Grouping by multiple columns in Pandas - Time & Space Complexity
When we group data by multiple columns, we want to see how the time to do this grows as the data gets bigger.
We ask: How does the work increase when we add more rows or more groups?
Analyze the time complexity of the following code snippet.
import pandas as pd
data = pd.DataFrame({
'City': ['NY', 'LA', 'NY', 'LA', 'NY'],
'Year': [2020, 2020, 2021, 2021, 2020],
'Sales': [100, 200, 150, 250, 300]
})
grouped = data.groupby(['City', 'Year']).sum()
This code groups sales data by both city and year, then sums the sales in each group.
Identify the loops, recursion, array traversals that repeat.
- Primary operation: Scanning each row to find its group based on city and year.
- How many times: Once for each row in the data.
As the number of rows grows, the time to group and sum grows roughly in direct proportion.
| Input Size (n) | Approx.
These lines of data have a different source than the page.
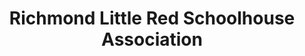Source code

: ---
layout: repo
title: "Richmond Little Red Schoolhouse Association"
id: 13133
permalink: repos/13133/
---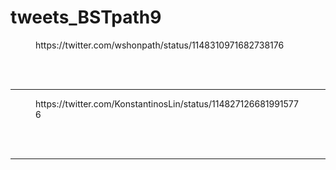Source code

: # tweets_BSTpath9


<figure class="wp-block-embed-twitter wp-block-embed is-type-rich">
<div class="wp-block-embed__wrapper">
https://twitter.com/wshonpath/status/1148310971682738176</div></figure>
<br>
<br>
<hr>

<figure class="wp-block-embed-twitter wp-block-embed is-type-rich">
<div class="wp-block-embed__wrapper">
https://twitter.com/KonstantinosLin/status/1148271266819915776</div></figure>
<br>
<br>
<hr>
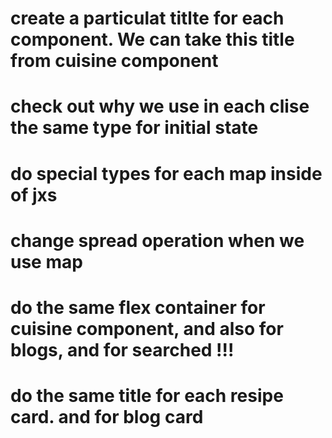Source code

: # create a particulat titlte for each component. We can take this title from cuisine component
# check out why we use in each clise the same type for initial state
# do special types for each map inside of jxs
# change spread operation when we use map
# do the same flex container for cuisine component, and also for blogs, and for searched !!!
# do the same title for each resipe card. and for blog card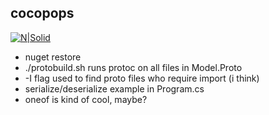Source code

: ﻿## cocopops
[![N|Solid](http://i.imgur.com/kLB4uvs.jpg)]()

 - nuget restore
 - ./protobuild.sh runs protoc on all files in Model.Proto
 - -I flag used to find proto files who require import (i think)
 - serialize/deserialize example in Program.cs
 - oneof is kind of cool, maybe?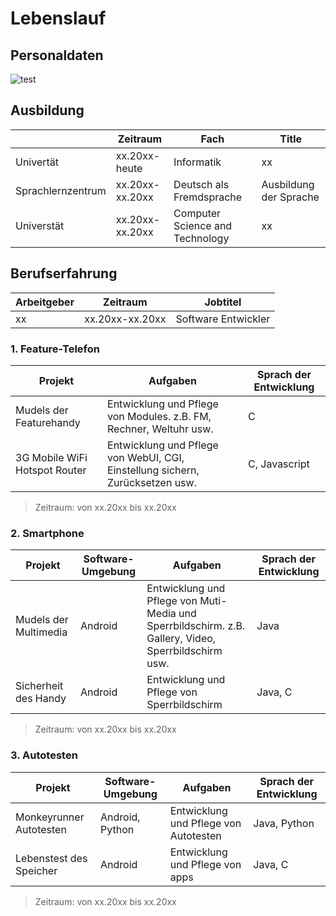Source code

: # Lebenslauf

## Personaldaten

![test](https://help.github.com/assets/images/site/set-up-git.gif)

## Ausbildung

|  | Zeitraum | Fach | Title |
| ---- | ---- | ---- | --- |
| Univertät | xx.20xx-heute | Informatik | xx |
| Sprachlernzentrum | xx.20xx-xx.20xx | Deutsch als Fremdsprache | Ausbildung der Sprache |
| Universtät | xx.20xx-xx.20xx | Computer Science and Technology | xx |

## Berufserfahrung

| Arbeitgeber | Zeitraum | Jobtitel |
| --- | --- | --- |
| xx | xx.20xx-xx.20xx | Software Entwickler |

### 1. Feature-Telefon

| Projekt | Aufgaben | Sprach der Entwicklung |
| --- | --- | --- |
| Mudels der Featurehandy | Entwicklung und Pflege von Modules. z.B. FM, Rechner, Weltuhr usw. | C |
| 3G Mobile WiFi Hotspot Router | Entwicklung und Pflege von WebUI, CGI, Einstellung sichern, Zurücksetzen usw. | C, Javascript |

> Zeitraum: von xx.20xx bis xx.20xx

### 2. Smartphone

| Projekt | Software-Umgebung | Aufgaben | Sprach der Entwicklung |
| --- | --- | --- | --- |
| Mudels der Multimedia | Android | Entwicklung und Pflege von Muti-Media und Sperrbildschirm. z.B. Gallery, Video, Sperrbildschirm usw. | Java |
| Sicherheit des Handy | Android | Entwicklung und Pflege von Sperrbildschirm | Java, C |

> Zeitraum: von xx.20xx bis xx.20xx

### 3. Autotesten

| Projekt | Software-Umgebung | Aufgaben | Sprach der Entwicklung |
| --- | --- | --- | --- |
| Monkeyrunner Autotesten | Android, Python | Entwicklung und Pflege von Autotesten | Java, Python |
| Lebenstest des Speicher | Android | Entwicklung und Pflege von apps | Java, C |

> Zeitraum: von xx.20xx bis xx.20xx

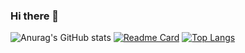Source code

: ### Hi there 👋

<!--
**theazran/theazran** is a ✨ _special_ ✨ repository because its `README.md` (this file) appears on your GitHub profile.

Here are some ideas to get you started:

- 🔭 I’m currently working on ...
- 🌱 I’m currently learning ...
- 👯 I’m looking to collaborate on ...
- 🤔 I’m looking for help with ...
- 💬 Ask me about ...
- 📫 How to reach me: ...
- 😄 Pronouns: ...
- ⚡ Fun fact: ...
-->
![Anurag's GitHub stats](https://github-readme-stats.vercel.app/api?username=theazran&show_icons=true&theme=radical)
[![Readme Card](https://github-readme-stats.vercel.app/api/pin/?username=theazran&repo=koped-bot)](https://github.com/theazran/koped-bot)
[![Top Langs](https://github-readme-stats.vercel.app/api/top-langs/?username=theazran)](https://github.com/theazran/theazran)
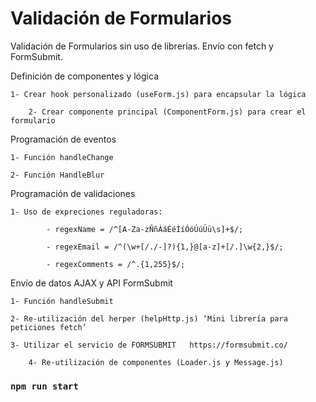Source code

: # Validación de Formularios

Validación de Formularios sin uso de librerías. Envío con fetch y FormSubmit.   

Definición de componentes y lógica 

	1- Crear hook personalizado (useForm.js) para encapsular la lógica 

        2- Crear componente principal (ComponentForm.js) para crear el formulario 

Programación de eventos  

	1- Función handleChange 

	2- Función HandleBlur 

Programación de validaciones  

	1- Uso de expreciones reguladoras: 

            - regexName = /^[A-Za-zÑñÁáÉéÍíÓóÚúÜü\s]+$/; 

            - regexEmail = /^(\w+[/./-]?){1,}@[a-z]+[/.]\w{2,}$/; 

            - regexComments = /^.{1,255}$/; 

Envío de datos AJAX y API FormSubmit  

	1- Función handleSubmit 

	2- Re-utilización del herper (helpHttp.js) ‘Mini librería para peticiones fetch’ 

	3- Utilizar el servicio de FORMSUBMIT   https://formsubmit.co/ 

        4- Re-utilización de componentes (Loader.js y Message.js) 

### `npm run start`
Operations |
|---|---|
| 10 | About 10 operations to assign groups and sum |
| 100 | About 100 operations |
| 1000 | About 1000 operations |
Pattern observation: Doubling the rows roughly doubles the work needed.
Time Complexity: O(n)
This means the time to group by multiple columns grows linearly with the number of rows.
[X] Wrong: "Grouping by more columns makes the operation take much longer than just one column, like multiplying time by the number of columns."
[OK] Correct: Actually, grouping time depends mostly on the number of rows, not the number of grouping columns. Adding columns changes how groups are identified but does not multiply the work by the number of columns.
Understanding how grouping scales helps you explain data processing steps clearly and shows you can think about efficiency in real tasks.
"What if we grouped by only one column instead of two? How would the time complexity change?"